**Description of the task**
Which of the lines below holds the string "Tong"? Copy every line that does.

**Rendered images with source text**
━━━━━━━━━━

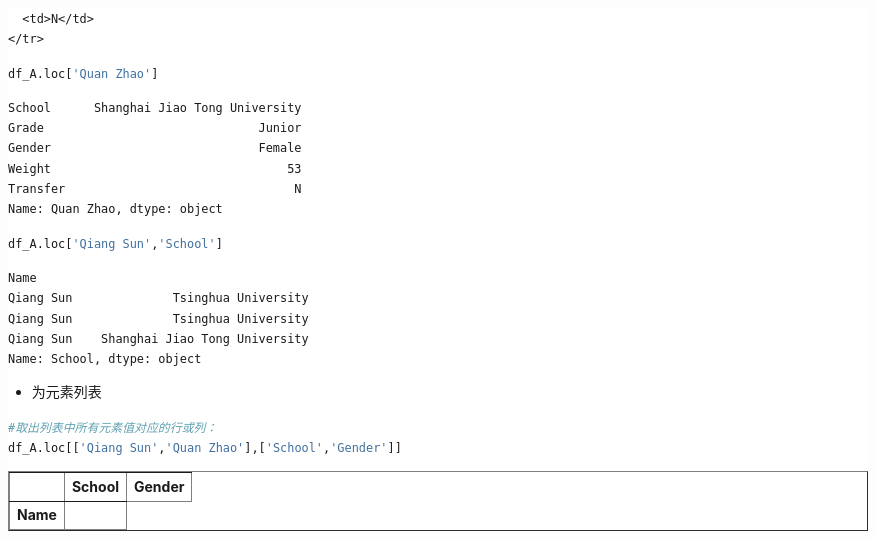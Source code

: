       <td>N</td>
    </tr>
  </tbody>
</table>
</div>




```python
df_A.loc['Quan Zhao']
```




    School      Shanghai Jiao Tong University
    Grade                              Junior
    Gender                             Female
    Weight                                 53
    Transfer                                N
    Name: Quan Zhao, dtype: object




```python
df_A.loc['Qiang Sun','School']
```




    Name
    Qiang Sun              Tsinghua University
    Qiang Sun              Tsinghua University
    Qiang Sun    Shanghai Jiao Tong University
    Name: School, dtype: object



* 为元素列表


```python
#取出列表中所有元素值对应的行或列：
df_A.loc[['Qiang Sun','Quan Zhao'],['School','Gender']]

```




<div>
<style scoped>
    .dataframe tbody tr th:only-of-type {
        vertical-align: middle;
    }

    .dataframe tbody tr th {
        vertical-align: top;
    }

    .dataframe thead th {
        text-align: right;
    }
</style>
<table border="1" class="dataframe">
  <thead>
    <tr style="text-align: right;">
      <th></th>
      <th>School</th>
      <th>Gender</th>
    </tr>
    <tr>
      <th>Name</th>
      <th></th>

━━━━━━━━━━

**The completed task**
    School      Shanghai Jiao Tong University
    Qiang Sun    Shanghai Jiao Tong University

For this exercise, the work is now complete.